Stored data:
####

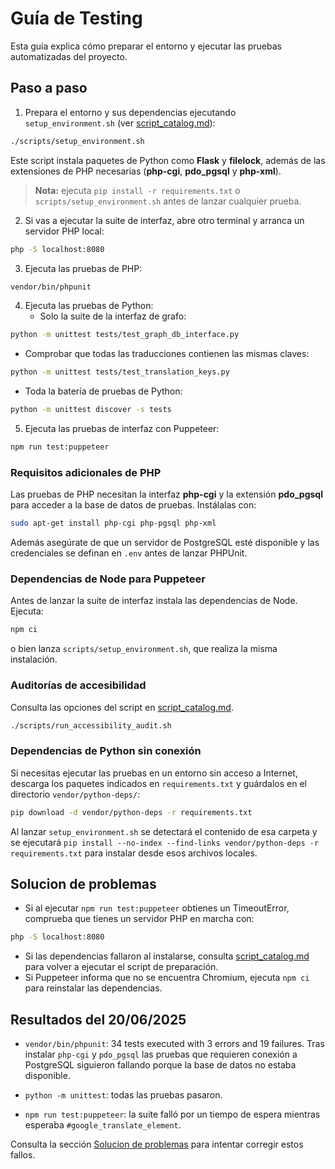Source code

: # Guía de Testing

Esta guía explica cómo preparar el entorno y ejecutar las pruebas automatizadas del proyecto.

## Paso a paso

1. Prepara el entorno y sus dependencias ejecutando
   `setup_environment.sh` (ver
   [script_catalog.md](script_catalog.md)):

```bash
./scripts/setup_environment.sh
```
Este script instala paquetes de Python como **Flask** y **filelock**,
además de las extensiones de PHP necesarias (**php-cgi**, **pdo_pgsql** y
**php-xml**).
> **Nota:** ejecuta `pip install -r requirements.txt` o
> `scripts/setup_environment.sh` antes de lanzar cualquier prueba.

2. Si vas a ejecutar la suite de interfaz, abre otro terminal y arranca un servidor PHP local:

```bash
php -S localhost:8080
```

3. Ejecuta las pruebas de PHP:

```bash
vendor/bin/phpunit
```

4. Ejecuta las pruebas de Python:
   - Solo la suite de la interfaz de grafo:

```bash
python -m unittest tests/test_graph_db_interface.py
```

   - Comprobar que todas las traducciones contienen las mismas claves:

```bash
python -m unittest tests/test_translation_keys.py
```

- Toda la batería de pruebas de Python:

```bash
python -m unittest discover -s tests
```

5. Ejecuta las pruebas de interfaz con Puppeteer:

```bash
npm run test:puppeteer
```

### Requisitos adicionales de PHP

Las pruebas de PHP necesitan la interfaz **php-cgi** y la extensión
**pdo_pgsql** para acceder a la base de datos de pruebas. Instálalas con:

```bash
sudo apt-get install php-cgi php-pgsql php-xml
```

Además asegúrate de que un servidor de PostgreSQL esté disponible y las
credenciales se definan en `.env` antes de lanzar PHPUnit.

### Dependencias de Node para Puppeteer

Antes de lanzar la suite de interfaz instala las dependencias de Node. Ejecuta:

```bash
npm ci
```

o bien lanza `scripts/setup_environment.sh`, que realiza la misma instalación.

### Auditorías de accesibilidad

Consulta las opciones del script en [script_catalog.md](script_catalog.md).

```bash
./scripts/run_accessibility_audit.sh
```

### Dependencias de Python sin conexión

Si necesitas ejecutar las pruebas en un entorno sin acceso a Internet, descarga
los paquetes indicados en `requirements.txt` y guárdalos en el directorio
`vendor/python-deps/`:

```bash
pip download -d vendor/python-deps -r requirements.txt
```

Al lanzar `setup_environment.sh` se detectará el contenido de esa carpeta y se
ejecutará `pip install --no-index --find-links vendor/python-deps -r
requirements.txt` para instalar desde esos archivos locales.

## Solucion de problemas

- Si al ejecutar `npm run test:puppeteer` obtienes un TimeoutError, comprueba que tienes un servidor PHP en marcha con:

```bash
php -S localhost:8080
```

- Si las dependencias fallaron al instalarse, consulta [script_catalog.md](script_catalog.md) para volver a ejecutar el script de preparación.
- Si Puppeteer informa que no se encuentra Chromium, ejecuta `npm ci` para reinstalar las dependencias.

## Resultados del 20/06/2025

- `vendor/bin/phpunit`: 34 tests executed with 3 errors and 19 failures. Tras instalar `php-cgi` y `pdo_pgsql` las pruebas que requieren conexión a PostgreSQL siguieron fallando porque la base de datos no estaba disponible.

- `python -m unittest`: todas las pruebas pasaron.

- `npm run test:puppeteer`: la suite falló por un tiempo de espera mientras esperaba `#google_translate_element`.

Consulta la sección [Solucion de problemas](#solucion-de-problemas) para intentar corregir estos fallos.
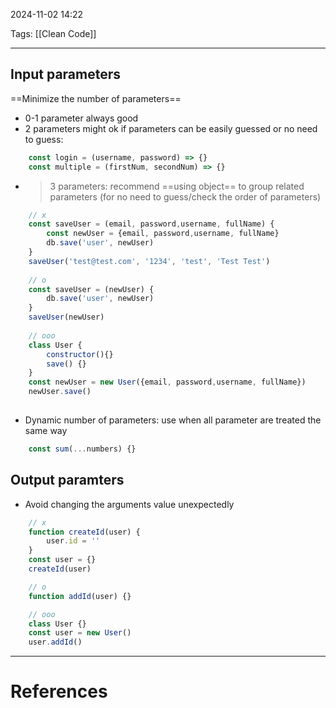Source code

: 2024-11-02 14:22

Tags: [[Clean Code]]

---

## Input parameters
==Minimize the number of parameters==
- 0-1 parameter always good
- 2 parameters might ok if parameters can be easily guessed or no need to guess:
```js
	const login = (username, password) => {}
	const multiple = (firstNum, secondNum) => {}
```
- >3 parameters: recommend ==using object== to group related parameters (for no need to guess/check  the order of parameters)
```js
	// x
	const saveUser = (email, password,username, fullName) {
		const newUser = {email, password,username, fullName}
		db.save('user', newUser)
	}
	saveUser('test@test.com', '1234', 'test', 'Test Test')
	
	// o
	const saveUser = (newUser) {
		db.save('user', newUser)
	}
	saveUser(newUser)
	
	// ooo
	class User {
		constructor(){}
		save() {}
	}
	const newUser = new User({email, password,username, fullName})
	newUser.save()
	
```
- Dynamic number of parameters: use when all parameter are treated the same way
```js
	const sum(...numbers) {}
```

## Output paramters
- Avoid changing the arguments value unexpectedly
```js
	// x
	function createId(user) {
		user.id = ''
	}
	const user = {}
	createId(user)

	// o
	function addId(user) {}

	// ooo
	class User {}
	const user = new User()
	user.addId()
```


---
# References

####

◆ Problem statement ◆
Each line of the entries where the string "fullName" occurs should be shown.

◆ Result of this exercise ◆
	const saveUser = (email, password,username, fullName) {
		const newUser = {email, password,username, fullName}
	const newUser = new User({email, password,username, fullName})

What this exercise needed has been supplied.